■ **ASSIGNED TASK**:
If any record holds an image, omit the image and print the rest exactly.
DATA SUPPLIED START
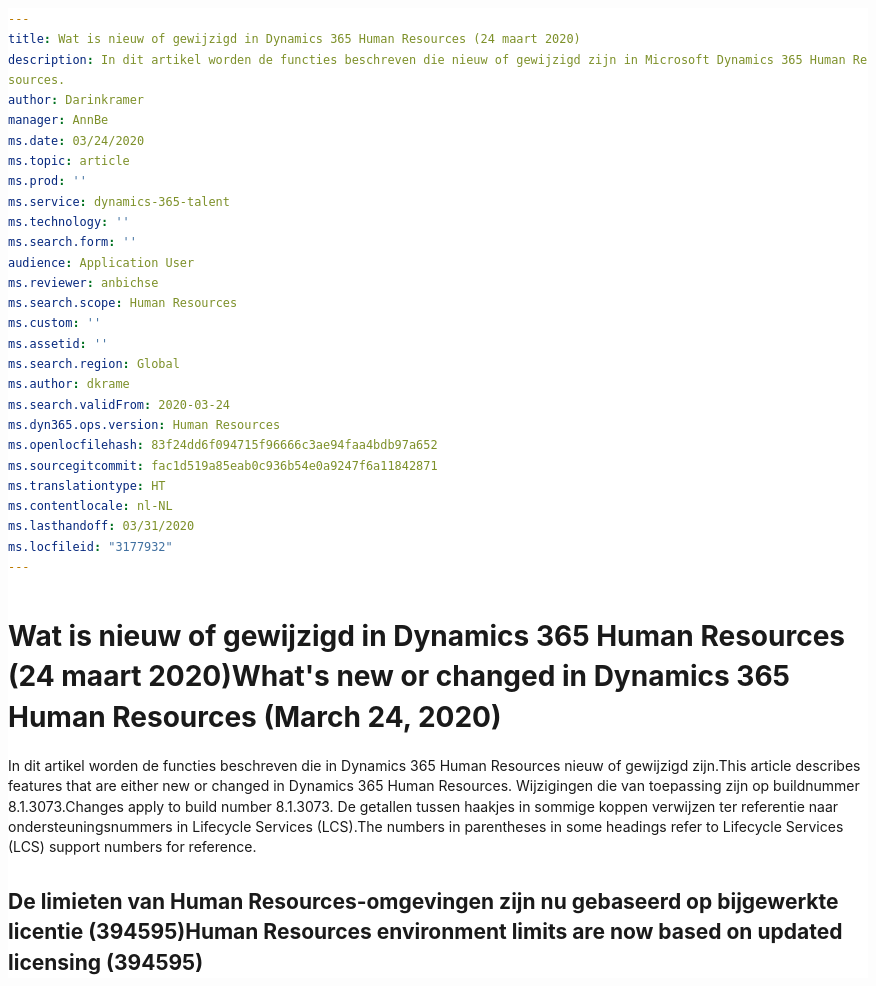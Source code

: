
 ```yaml
---
title: Wat is nieuw of gewijzigd in Dynamics 365 Human Resources (24 maart 2020)
description: In dit artikel worden de functies beschreven die nieuw of gewijzigd zijn in Microsoft Dynamics 365 Human Resources.
author: Darinkramer
manager: AnnBe
ms.date: 03/24/2020
ms.topic: article
ms.prod: ''
ms.service: dynamics-365-talent
ms.technology: ''
ms.search.form: ''
audience: Application User
ms.reviewer: anbichse
ms.search.scope: Human Resources
ms.custom: ''
ms.assetid: ''
ms.search.region: Global
ms.author: dkrame
ms.search.validFrom: 2020-03-24
ms.dyn365.ops.version: Human Resources
ms.openlocfilehash: 83f24dd6f094715f96666c3ae94faa4bdb97a652
ms.sourcegitcommit: fac1d519a85eab0c936b54e0a9247f6a11842871
ms.translationtype: HT
ms.contentlocale: nl-NL
ms.lasthandoff: 03/31/2020
ms.locfileid: "3177932"
---
```

# <a name="whats-new-or-changed-in-dynamics-365-human-resources-march-24-2020"></a><span data-ttu-id="6d014-103">Wat is nieuw of gewijzigd in Dynamics 365 Human Resources (24 maart 2020)</span><span class="sxs-lookup"><span data-stu-id="6d014-103">What's new or changed in Dynamics 365 Human Resources (March 24, 2020)</span></span>

<span data-ttu-id="6d014-104">In dit artikel worden de functies beschreven die in Dynamics 365 Human Resources nieuw of gewijzigd zijn.</span><span class="sxs-lookup"><span data-stu-id="6d014-104">This article describes features that are either new or changed in Dynamics 365 Human Resources.</span></span> <span data-ttu-id="6d014-105">Wijzigingen die van toepassing zijn op buildnummer 8.1.3073.</span><span class="sxs-lookup"><span data-stu-id="6d014-105">Changes apply to build number 8.1.3073.</span></span> <span data-ttu-id="6d014-106">De getallen tussen haakjes in sommige koppen verwijzen ter referentie naar ondersteuningsnummers in Lifecycle Services (LCS).</span><span class="sxs-lookup"><span data-stu-id="6d014-106">The numbers in parentheses in some headings refer to Lifecycle Services (LCS) support numbers for reference.</span></span>

## <a name="human-resources-environment-limits-are-now-based-on-updated-licensing-394595"></a><span data-ttu-id="6d014-107">De limieten van Human Resources-omgevingen zijn nu gebaseerd op bijgewerkte licentie (394595)</span><span class="sxs-lookup"><span data-stu-id="6d014-107">Human Resources environment limits are now based on updated licensing (394595)</span></span>
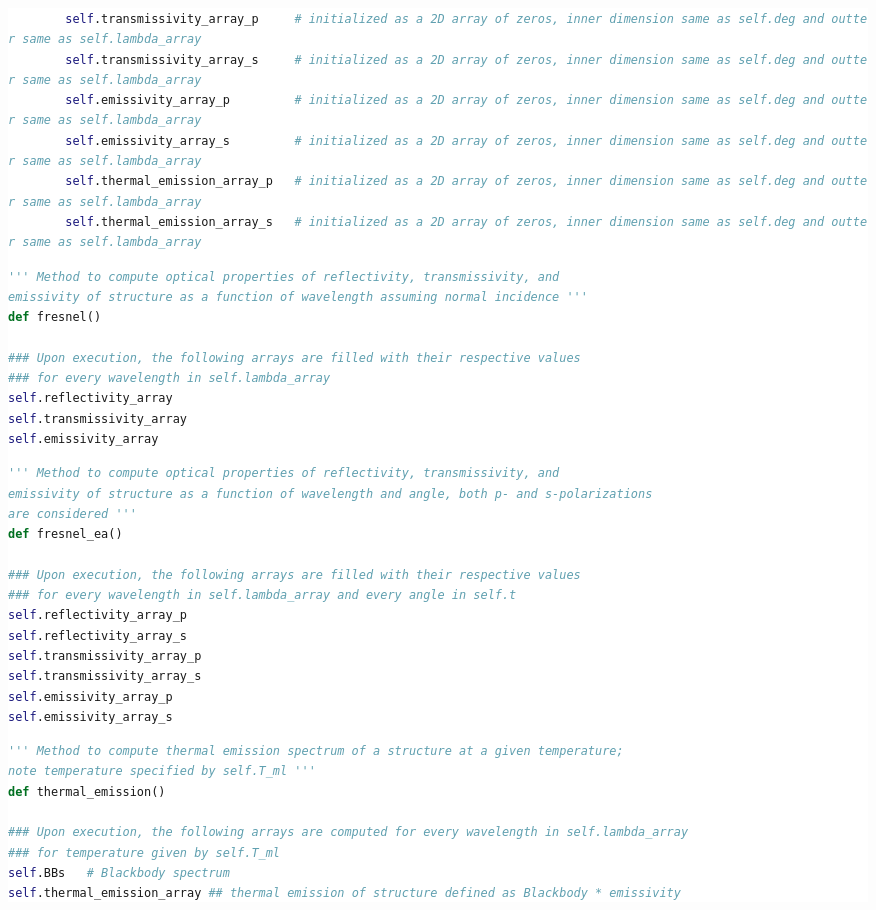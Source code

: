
 ```python
        self.transmissivity_array_p     # initialized as a 2D array of zeros, inner dimension same as self.deg and outter same as self.lambda_array
        self.transmissivity_array_s     # initialized as a 2D array of zeros, inner dimension same as self.deg and outter same as self.lambda_array
        self.emissivity_array_p         # initialized as a 2D array of zeros, inner dimension same as self.deg and outter same as self.lambda_array
        self.emissivity_array_s         # initialized as a 2D array of zeros, inner dimension same as self.deg and outter same as self.lambda_array
        self.thermal_emission_array_p   # initialized as a 2D array of zeros, inner dimension same as self.deg and outter same as self.lambda_array
        self.thermal_emission_array_s   # initialized as a 2D array of zeros, inner dimension same as self.deg and outter same as self.lambda_array
```

```python
''' Method to compute optical properties of reflectivity, transmissivity, and 
emissivity of structure as a function of wavelength assuming normal incidence '''
def fresnel()

### Upon execution, the following arrays are filled with their respective values
### for every wavelength in self.lambda_array
self.reflectivity_array
self.transmissivity_array
self.emissivity_array
```

```python
''' Method to compute optical properties of reflectivity, transmissivity, and 
emissivity of structure as a function of wavelength and angle, both p- and s-polarizations
are considered '''
def fresnel_ea()

### Upon execution, the following arrays are filled with their respective values
### for every wavelength in self.lambda_array and every angle in self.t
self.reflectivity_array_p
self.reflectivity_array_s
self.transmissivity_array_p
self.transmissivity_array_s
self.emissivity_array_p
self.emissivity_array_s
```

```python
''' Method to compute thermal emission spectrum of a structure at a given temperature;
note temperature specified by self.T_ml '''
def thermal_emission()

### Upon execution, the following arrays are computed for every wavelength in self.lambda_array
### for temperature given by self.T_ml
self.BBs   # Blackbody spectrum
self.thermal_emission_array ## thermal emission of structure defined as Blackbody * emissivity
```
DATA SUPPLIED END
■ **ANSWER TO THIS TASK**:
Source code

:
 ```yaml
---
title: Wat is nieuw of gewijzigd in Dynamics 365 Human Resources (24 maart 2020)
description: In dit artikel worden de functies beschreven die nieuw of gewijzigd zijn in Microsoft Dynamics 365 Human Resources.
author: Darinkramer
manager: AnnBe
ms.date: 03/24/2020
ms.topic: article
ms.prod: ''
ms.service: dynamics-365-talent
ms.technology: ''
ms.search.form: ''
audience: Application User
ms.reviewer: anbichse
ms.search.scope: Human Resources
ms.custom: ''
ms.assetid: ''
ms.search.region: Global
ms.author: dkrame
ms.search.validFrom: 2020-03-24
ms.dyn365.ops.version: Human Resources
ms.openlocfilehash: 83f24dd6f094715f96666c3ae94faa4bdb97a652
ms.sourcegitcommit: fac1d519a85eab0c936b54e0a9247f6a11842871
ms.translationtype: HT
ms.contentlocale: nl-NL
ms.lasthandoff: 03/31/2020
ms.locfileid: "3177932"
---
```

# <a name="whats-new-or-changed-in-dynamics-365-human-resources-march-24-2020"></a><span data-ttu-id="6d014-103">Wat is nieuw of gewijzigd in Dynamics 365 Human Resources (24 maart 2020)</span><span class="sxs-lookup"><span data-stu-id="6d014-103">What's new or changed in Dynamics 365 Human Resources (March 24, 2020)</span></span>

<span data-ttu-id="6d014-104">In dit artikel worden de functies beschreven die in Dynamics 365 Human Resources nieuw of gewijzigd zijn.</span><span class="sxs-lookup"><span data-stu-id="6d014-104">This article describes features that are either new or changed in Dynamics 365 Human Resources.</span></span> <span data-ttu-id="6d014-105">Wijzigingen die van toepassing zijn op buildnummer 8.1.3073.</span><span class="sxs-lookup"><span data-stu-id="6d014-105">Changes apply to build number 8.1.3073.</span></span> <span data-ttu-id="6d014-106">De getallen tussen haakjes in sommige koppen verwijzen ter referentie naar ondersteuningsnummers in Lifecycle Services (LCS).</span><span class="sxs-lookup"><span data-stu-id="6d014-106">The numbers in parentheses in some headings refer to Lifecycle Services (LCS) support numbers for reference.</span></span>

## <a name="human-resources-environment-limits-are-now-based-on-updated-licensing-394595"></a><span data-ttu-id="6d014-107">De limieten van Human Resources-omgevingen zijn nu gebaseerd op bijgewerkte licentie (394595)</span><span class="sxs-lookup"><span data-stu-id="6d014-107">Human Resources environment limits are now based on updated licensing (394595)</span></span>
Source code

:
 ```python
        self.transmissivity_array_p     # initialized as a 2D array of zeros, inner dimension same as self.deg and outter same as self.lambda_array
        self.transmissivity_array_s     # initialized as a 2D array of zeros, inner dimension same as self.deg and outter same as self.lambda_array
        self.emissivity_array_p         # initialized as a 2D array of zeros, inner dimension same as self.deg and outter same as self.lambda_array
        self.emissivity_array_s         # initialized as a 2D array of zeros, inner dimension same as self.deg and outter same as self.lambda_array
        self.thermal_emission_array_p   # initialized as a 2D array of zeros, inner dimension same as self.deg and outter same as self.lambda_array
        self.thermal_emission_array_s   # initialized as a 2D array of zeros, inner dimension same as self.deg and outter same as self.lambda_array
```

```python
''' Method to compute optical properties of reflectivity, transmissivity, and 
emissivity of structure as a function of wavelength assuming normal incidence '''
def fresnel()

### Upon execution, the following arrays are filled with their respective values
### for every wavelength in self.lambda_array
self.reflectivity_array
self.transmissivity_array
self.emissivity_array
```

```python
''' Method to compute optical properties of reflectivity, transmissivity, and 
emissivity of structure as a function of wavelength and angle, both p- and s-polarizations
are considered '''
def fresnel_ea()

### Upon execution, the following arrays are filled with their respective values
### for every wavelength in self.lambda_array and every angle in self.t
self.reflectivity_array_p
self.reflectivity_array_s
self.transmissivity_array_p
self.transmissivity_array_s
self.emissivity_array_p
self.emissivity_array_s
```

```python
''' Method to compute thermal emission spectrum of a structure at a given temperature;
note temperature specified by self.T_ml '''
def thermal_emission()

### Upon execution, the following arrays are computed for every wavelength in self.lambda_array
### for temperature given by self.T_ml
self.BBs   # Blackbody spectrum
self.thermal_emission_array ## thermal emission of structure defined as Blackbody * emissivity
```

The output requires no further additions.